» **INSTRUCTIONS FOR THE TASK**
Would you please transcribe exactly the lines from the one containing "docker pull gtcap/cbm_jupyter" through the end of the material below, and only those?

» **EXTRACTED RECORDS**
______________________________
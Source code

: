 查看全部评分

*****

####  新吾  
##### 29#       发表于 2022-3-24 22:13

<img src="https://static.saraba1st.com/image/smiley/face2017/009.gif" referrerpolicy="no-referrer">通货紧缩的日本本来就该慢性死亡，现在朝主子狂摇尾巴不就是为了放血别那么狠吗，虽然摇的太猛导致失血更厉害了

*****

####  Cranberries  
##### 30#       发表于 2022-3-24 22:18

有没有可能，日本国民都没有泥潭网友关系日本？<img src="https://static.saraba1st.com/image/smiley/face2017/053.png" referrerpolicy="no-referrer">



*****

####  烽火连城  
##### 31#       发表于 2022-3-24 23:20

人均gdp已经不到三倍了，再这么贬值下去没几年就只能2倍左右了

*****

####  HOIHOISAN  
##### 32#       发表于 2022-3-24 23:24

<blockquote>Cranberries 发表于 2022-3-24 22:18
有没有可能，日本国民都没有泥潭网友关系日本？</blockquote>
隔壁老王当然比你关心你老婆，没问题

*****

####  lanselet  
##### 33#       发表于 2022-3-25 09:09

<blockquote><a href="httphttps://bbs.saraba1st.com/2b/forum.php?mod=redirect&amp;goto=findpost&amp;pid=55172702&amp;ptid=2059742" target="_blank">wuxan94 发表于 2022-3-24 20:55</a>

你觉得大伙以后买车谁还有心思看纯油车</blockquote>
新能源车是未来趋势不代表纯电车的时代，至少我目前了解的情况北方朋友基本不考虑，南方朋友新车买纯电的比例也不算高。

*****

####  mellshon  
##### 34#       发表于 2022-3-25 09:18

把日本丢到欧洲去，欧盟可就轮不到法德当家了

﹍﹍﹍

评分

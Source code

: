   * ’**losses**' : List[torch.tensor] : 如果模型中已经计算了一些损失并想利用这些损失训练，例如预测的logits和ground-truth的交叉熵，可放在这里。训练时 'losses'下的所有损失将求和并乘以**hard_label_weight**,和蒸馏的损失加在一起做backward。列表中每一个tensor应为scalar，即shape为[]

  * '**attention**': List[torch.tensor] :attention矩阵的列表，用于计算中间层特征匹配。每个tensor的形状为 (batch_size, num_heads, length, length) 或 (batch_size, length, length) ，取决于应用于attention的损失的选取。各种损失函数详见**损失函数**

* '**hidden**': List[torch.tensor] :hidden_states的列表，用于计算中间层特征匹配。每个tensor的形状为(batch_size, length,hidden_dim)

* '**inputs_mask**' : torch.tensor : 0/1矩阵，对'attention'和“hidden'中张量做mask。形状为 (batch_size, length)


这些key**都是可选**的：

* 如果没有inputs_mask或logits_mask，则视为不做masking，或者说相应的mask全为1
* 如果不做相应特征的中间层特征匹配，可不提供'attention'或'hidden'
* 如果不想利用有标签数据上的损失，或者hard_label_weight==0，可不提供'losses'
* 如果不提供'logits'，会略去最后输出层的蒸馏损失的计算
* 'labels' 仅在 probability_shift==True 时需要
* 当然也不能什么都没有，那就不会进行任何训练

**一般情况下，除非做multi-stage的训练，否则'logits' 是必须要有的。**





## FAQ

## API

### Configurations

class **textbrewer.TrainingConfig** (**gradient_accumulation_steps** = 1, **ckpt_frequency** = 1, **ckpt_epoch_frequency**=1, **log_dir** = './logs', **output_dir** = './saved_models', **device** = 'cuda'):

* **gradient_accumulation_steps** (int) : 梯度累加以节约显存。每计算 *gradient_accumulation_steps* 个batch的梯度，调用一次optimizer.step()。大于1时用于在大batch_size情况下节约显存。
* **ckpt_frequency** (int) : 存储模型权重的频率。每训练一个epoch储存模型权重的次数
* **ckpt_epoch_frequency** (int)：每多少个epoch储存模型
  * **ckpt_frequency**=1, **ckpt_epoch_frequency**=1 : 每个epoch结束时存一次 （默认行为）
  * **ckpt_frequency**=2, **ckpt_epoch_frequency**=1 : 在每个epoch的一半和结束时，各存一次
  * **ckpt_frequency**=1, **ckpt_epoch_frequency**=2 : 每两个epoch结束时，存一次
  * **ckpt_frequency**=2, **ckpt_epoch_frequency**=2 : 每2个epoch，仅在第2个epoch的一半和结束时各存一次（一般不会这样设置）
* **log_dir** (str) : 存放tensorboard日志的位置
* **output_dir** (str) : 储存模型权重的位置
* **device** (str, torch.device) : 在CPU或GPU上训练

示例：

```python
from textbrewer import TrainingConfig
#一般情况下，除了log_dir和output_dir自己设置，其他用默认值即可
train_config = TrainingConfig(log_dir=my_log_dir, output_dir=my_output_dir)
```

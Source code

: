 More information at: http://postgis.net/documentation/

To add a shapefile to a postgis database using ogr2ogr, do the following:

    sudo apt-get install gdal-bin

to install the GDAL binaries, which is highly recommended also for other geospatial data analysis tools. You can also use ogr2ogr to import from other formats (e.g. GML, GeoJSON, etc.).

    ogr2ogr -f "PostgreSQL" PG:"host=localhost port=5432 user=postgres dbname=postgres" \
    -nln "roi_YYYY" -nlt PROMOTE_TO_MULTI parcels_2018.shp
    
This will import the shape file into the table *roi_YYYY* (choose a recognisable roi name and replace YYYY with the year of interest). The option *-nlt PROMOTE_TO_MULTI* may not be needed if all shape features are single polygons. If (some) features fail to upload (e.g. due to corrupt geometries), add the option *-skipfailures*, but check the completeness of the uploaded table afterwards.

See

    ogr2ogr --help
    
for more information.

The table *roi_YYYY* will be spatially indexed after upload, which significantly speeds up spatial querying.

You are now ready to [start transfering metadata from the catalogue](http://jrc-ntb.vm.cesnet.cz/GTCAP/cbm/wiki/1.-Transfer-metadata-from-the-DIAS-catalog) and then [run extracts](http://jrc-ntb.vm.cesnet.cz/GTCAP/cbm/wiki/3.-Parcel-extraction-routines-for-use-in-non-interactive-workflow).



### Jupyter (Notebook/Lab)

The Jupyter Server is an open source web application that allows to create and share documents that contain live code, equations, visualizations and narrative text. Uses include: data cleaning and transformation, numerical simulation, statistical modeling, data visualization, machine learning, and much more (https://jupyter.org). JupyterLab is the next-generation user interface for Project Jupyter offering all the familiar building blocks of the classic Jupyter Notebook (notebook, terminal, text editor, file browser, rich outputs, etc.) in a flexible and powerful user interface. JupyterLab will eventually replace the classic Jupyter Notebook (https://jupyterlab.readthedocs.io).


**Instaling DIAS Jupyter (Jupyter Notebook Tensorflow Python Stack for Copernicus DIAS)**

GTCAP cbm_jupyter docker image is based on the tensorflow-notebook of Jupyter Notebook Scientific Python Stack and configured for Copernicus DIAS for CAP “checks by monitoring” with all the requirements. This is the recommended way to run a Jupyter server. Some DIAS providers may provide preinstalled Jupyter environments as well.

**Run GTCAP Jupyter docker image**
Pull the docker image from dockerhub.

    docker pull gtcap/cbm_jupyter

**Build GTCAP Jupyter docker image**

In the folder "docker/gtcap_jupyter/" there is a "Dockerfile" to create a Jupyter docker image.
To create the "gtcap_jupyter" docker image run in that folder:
______________________________
» **WRITTEN RESPONSE**
    docker pull gtcap/cbm_jupyter

**Build GTCAP Jupyter docker image**

In the folder "docker/gtcap_jupyter/" there is a "Dockerfile" to create a Jupyter docker image.
To create the "gtcap_jupyter" docker image run in that folder:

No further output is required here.